Bislang verläuft die Diskussion über diesen Konflikt so, dass diejenigen, die mit Wind und Bioenergie das Klima schützen wollen, beteuern, es sei nicht so schlimm und wo dies doch der Fall sei, werde man sich bessern zugunsten des Naturschutzes, mal sehen. Jetzt ist eine ganz neue Facette in die Diskussion gekommen: Nicht mehr allein der Naturschutz stehe dem Klimaschutz im Wege, weil er seine eigenen Rechte einfordere, an Fläche und Rücksichtnahme auf Pflanz und Tier. Nein, jetzt ist es die Natur selbst, die das Klima killt. Das Werden und Vergehen im Wald. Am besten, man schafft sofort alle Nationalparks ab und stellt die Flächen der Holzwirtschaft zur Verfügung.
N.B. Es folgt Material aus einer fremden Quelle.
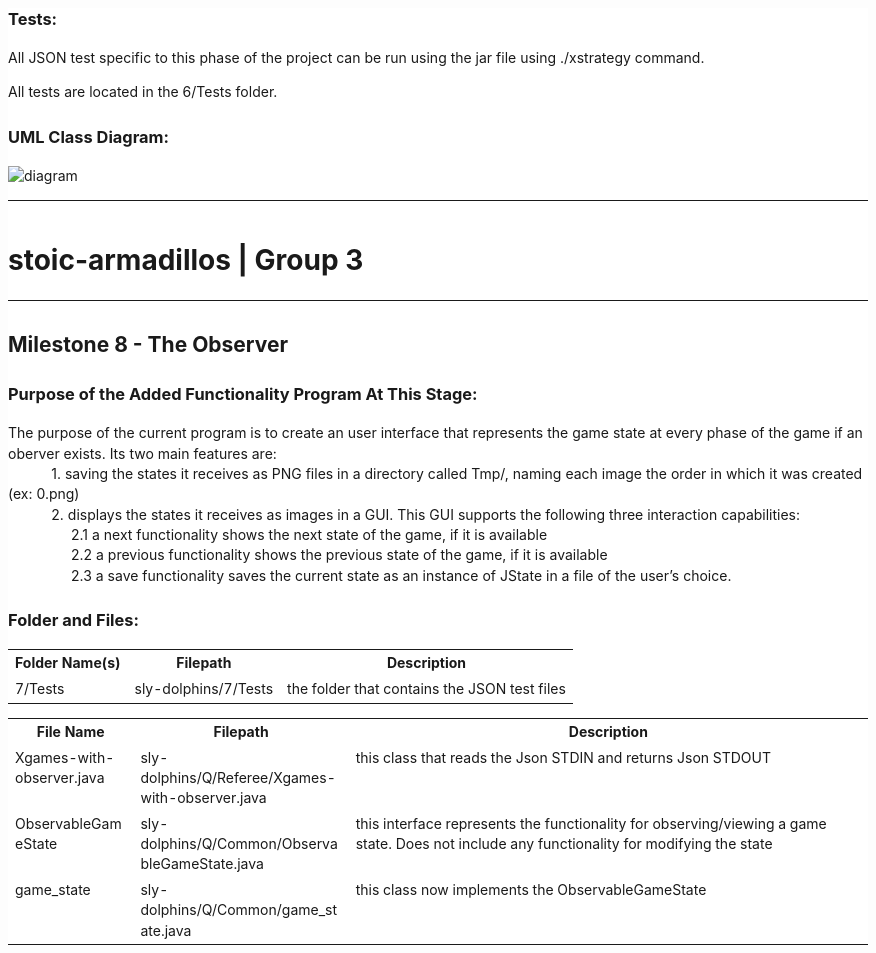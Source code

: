 ### Tests:
All JSON test specific to this phase of the project can be run using the jar file using ./xstrategy command.

All tests are located in the 6/Tests folder.

### UML Class Diagram:
![diagram](https://media.github.khoury.northeastern.edu/user/15076/files/c27542e9-6819-45ee-ab35-cdd215519cbb)
_____________________________________________________________________________________________________________________________________________

# stoic-armadillos | Group 3
_____________________________________________________________________________________________________________________________________________
## Milestone 8 - The Observer

### Purpose of the Added Functionality Program At This Stage:
The purpose of the current program is to create an user interface that represents the game state at every phase of the game if an oberver exists.
Its two main features are: <br>
&nbsp;&nbsp;&nbsp;&nbsp;&nbsp;&nbsp;&nbsp;&nbsp;&nbsp;&nbsp;&nbsp;1. saving the states it receives as PNG files in a directory called Tmp/, naming each image the order in which it was created (ex: 0.png)  <br>
&nbsp;&nbsp;&nbsp;&nbsp;&nbsp;&nbsp;&nbsp;&nbsp;&nbsp;&nbsp;&nbsp;2. displays the states it receives as images in a GUI. This GUI supports the following three interaction capabilities:<br>
&nbsp;&nbsp;&nbsp;&nbsp;&nbsp;&nbsp;&nbsp;&nbsp;&nbsp;&nbsp;&nbsp;&nbsp;&nbsp;&nbsp;&nbsp;&nbsp;2.1 a next functionality shows the next state of the game, if it is available <br>
&nbsp;&nbsp;&nbsp;&nbsp;&nbsp;&nbsp;&nbsp;&nbsp;&nbsp;&nbsp;&nbsp;&nbsp;&nbsp;&nbsp;&nbsp;&nbsp;2.2 a previous functionality shows the previous state of the game, if it is available <br>
&nbsp;&nbsp;&nbsp;&nbsp;&nbsp;&nbsp;&nbsp;&nbsp;&nbsp;&nbsp;&nbsp;&nbsp;&nbsp;&nbsp;&nbsp;&nbsp;2.3 a save functionality saves the current state as an instance of JState in a file of the user’s choice.

### Folder and Files:
<table> <tr>
    <th>Folder Name(s)</th>
    <th>Filepath</th>
    <th>Description</th>
  </tr> <tr>
    <td>7/Tests</td>
    <td>sly-dolphins/7/Tests</td>
    <td>the folder that contains the JSON test files</td>
  </tr> </table> <table> <tr>
  <th>File Name</th>	
  <th>Filepath</th>
  <th>Description</th> 
  </tr> <tr>
    <td>Xgames-with-observer.java</td>
    <td>sly-dolphins/Q/Referee/Xgames-with-observer.java</td>
    <td>this class that reads the Json STDIN and returns Json STDOUT</td> 
  </tr> <tr>
    <td>ObservableGameState</td>
    <td>sly-dolphins/Q/Common/ObservableGameState.java</td>
    <td>this interface represents the functionality for observing/viewing a game state.
        Does not include any functionality for modifying the state</td> 
  </tr> <tr>
    <td>game_state</td>
    <td>sly-dolphins/Q/Common/game_state.java</td>
    <td>this class now implements the ObservableGameState</td> 
  </tr>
So sieht wahrer Klimaschutz aus.
So jedenfalls liest sich eine gemeinsame Presseerklärung der Arbeitsgemeinschaft Rohholzverbraucher, der Deutschen Sägeindustrie sowie des Verbandes der Säge-und Holzindustrie Baden-Württemberg e.V., die sich der geneigte Leser auf der Zunge zergehen lassen möge. Der Erklärung liegt ein Gutachten zugrunde, das die Verbände beim Zentrum für Holzwirtschaft der Universität in Auftrag gegeben haben. Und so klingt sie auch, da verpreche ich nicht zu viel. Hier ist sie.
Zwar geht es darin – noch – nicht um die Abschaffung von Nationalparks, sondern um die Verhinderung eines zusätzlichen im Nordschwarzwald. Die Logik wäre aber die selbe, und wenn die nächste Hitzewelle rollt und die Klimaangst wieder die Gemüter zum Glühen bringt, könnte die Forderung schnell erweitert werden.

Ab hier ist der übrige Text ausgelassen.